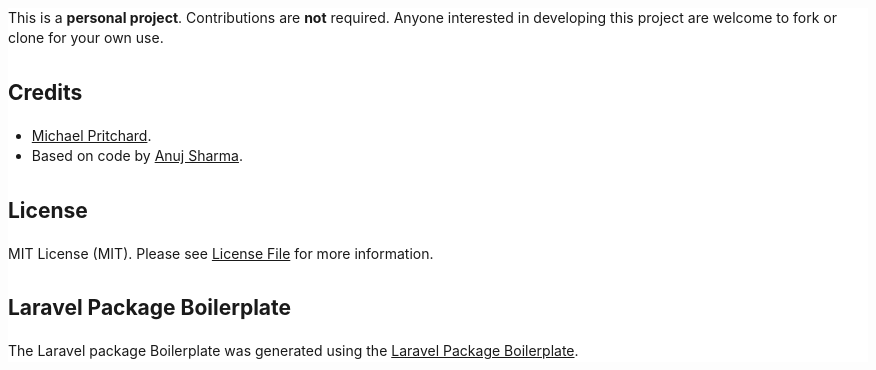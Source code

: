 This is a **personal project**. Contributions are **not** required. Anyone interested in developing this project are welcome to 
 fork or clone for your own use.

## Credits

* [Michael Pritchard](https://github.com/pen-y-fan).
* Based on code by [Anuj Sharma](https://github.com/TBETool/ibm-watson-tts-php).

## License

MIT License (MIT). Please see [License File](LICENSE.md) for more information.

## Laravel Package Boilerplate

The Laravel package Boilerplate was generated using the [Laravel Package Boilerplate](https://laravelpackageboilerplate.com).
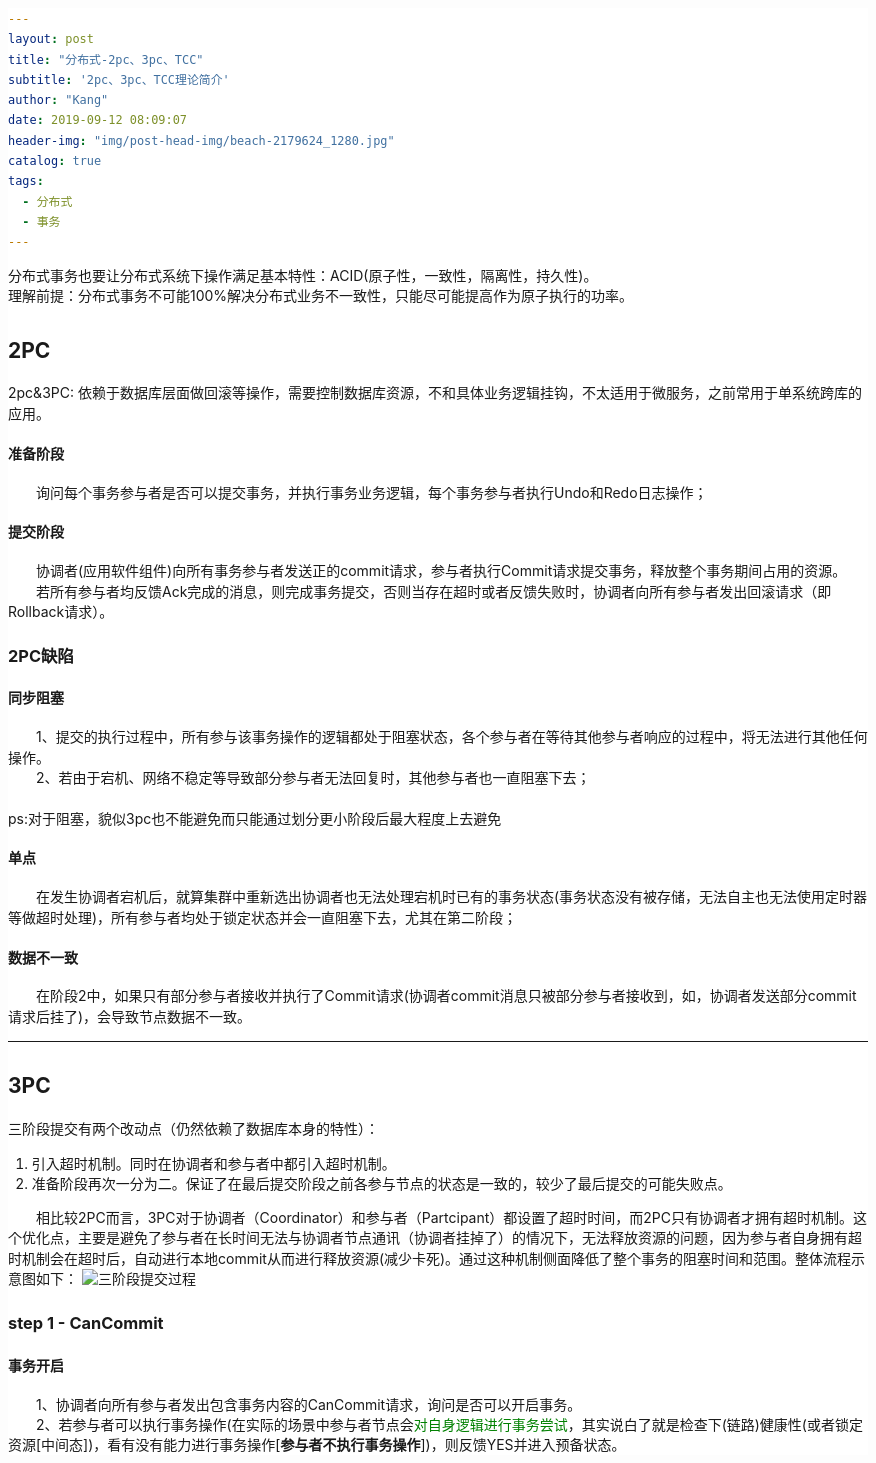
 ```yaml
---
layout: post
title: "分布式-2pc、3pc、TCC"
subtitle: '2pc、3pc、TCC理论简介'
author: "Kang"
date: 2019-09-12 08:09:07
header-img: "img/post-head-img/beach-2179624_1280.jpg"
catalog: true
tags:
  - 分布式
  - 事务
---
```

分布式事务也要让分布式系统下操作满足基本特性：ACID(原子性，一致性，隔离性，持久性)。    
理解前提：分布式事务不可能100%解决分布式业务不一致性，只能尽可能提高作为原子执行的功率。  
## 2PC
2pc&3PC: 依赖于数据库层面做回滚等操作，需要控制数据库资源，不和具体业务逻辑挂钩，不太适用于微服务，之前常用于单系统跨库的应用。
#### 准备阶段
&emsp;&emsp;询问每个事务参与者是否可以提交事务，并执行事务业务逻辑，每个事务参与者执行Undo和Redo日志操作；  


#### 提交阶段
&emsp;&emsp;协调者(应用软件组件)向所有事务参与者发送正的commit请求，参与者执行Commit请求提交事务，释放整个事务期间占用的资源。<br/>
&emsp;&emsp;若所有参与者均反馈Ack完成的消息，则完成事务提交，否则当存在超时或者反馈失败时，协调者向所有参与者发出回滚请求（即Rollback请求）。

### 2PC缺陷
#### 同步阻塞
&emsp;&emsp;1、提交的执行过程中，所有参与该事务操作的逻辑都处于阻塞状态，各个参与者在等待其他参与者响应的过程中，将无法进行其他任何操作。<br/>
&emsp;&emsp;2、若由于宕机、网络不稳定等导致部分参与者无法回复时，其他参与者也一直阻塞下去；<br/>  
ps:对于阻塞，貌似3pc也不能避免而只能通过划分更小阶段后最大程度上去避免
#### 单点
&emsp;&emsp;在发生协调者宕机后，就算集群中重新选出协调者也无法处理宕机时已有的事务状态(事务状态没有被存储，无法自主也无法使用定时器等做超时处理)，所有参与者均处于锁定状态并会一直阻塞下去，尤其在第二阶段；
#### 数据不一致
&emsp;&emsp;在阶段2中，如果只有部分参与者接收并执行了Commit请求(协调者commit消息只被部分参与者接收到，如，协调者发送部分commit请求后挂了)，会导致节点数据不一致。


---

## 3PC
三阶段提交有两个改动点（仍然依赖了数据库本身的特性）：   

1. 引入超时机制。同时在协调者和参与者中都引入超时机制。
2. 准备阶段再次一分为二。保证了在最后提交阶段之前各参与节点的状态是一致的，较少了最后提交的可能失败点。   

&emsp;&emsp;相比较2PC而言，3PC对于协调者（Coordinator）和参与者（Partcipant）都设置了超时时间，而2PC只有协调者才拥有超时机制。这个优化点，主要是避免了参与者在长时间无法与协调者节点通讯（协调者挂掉了）的情况下，无法释放资源的问题，因为参与者自身拥有超时机制会在超时后，自动进行本地commit从而进行释放资源(减少卡死)。通过这种机制侧面降低了整个事务的阻塞时间和范围。整体流程示意图如下：
![三阶段提交过程](https://raw.githubusercontent.com/kangzhihu/images/master/3pc%E7%A4%BA%E6%84%8F%E5%9B%BE.png)
### step 1 - CanCommit
#### 事务开启
&emsp;&emsp;1、协调者向所有参与者发出包含事务内容的CanCommit请求，询问是否可以开启事务。<br/>
&emsp;&emsp;2、若参与者可以执行事务操作(在实际的场景中参与者节点会<font color='green'>对自身逻辑进行事务尝试</font>，其实说白了就是检查下(链路)健康性(或者锁定资源[中间态])，看有没有能力进行事务操作[**参与者不执行事务操作**])，则反馈YES并进入预备状态。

━━━━━━

- _TASK STATEMENT_: If a line in the records includes the string "Laravel", copy it.

- _SOLUTION TO THIS PROBLEM_:
## Laravel Package Boilerplate
The Laravel package Boilerplate was generated using the [Laravel Package Boilerplate](https://laravelpackageboilerplate.com).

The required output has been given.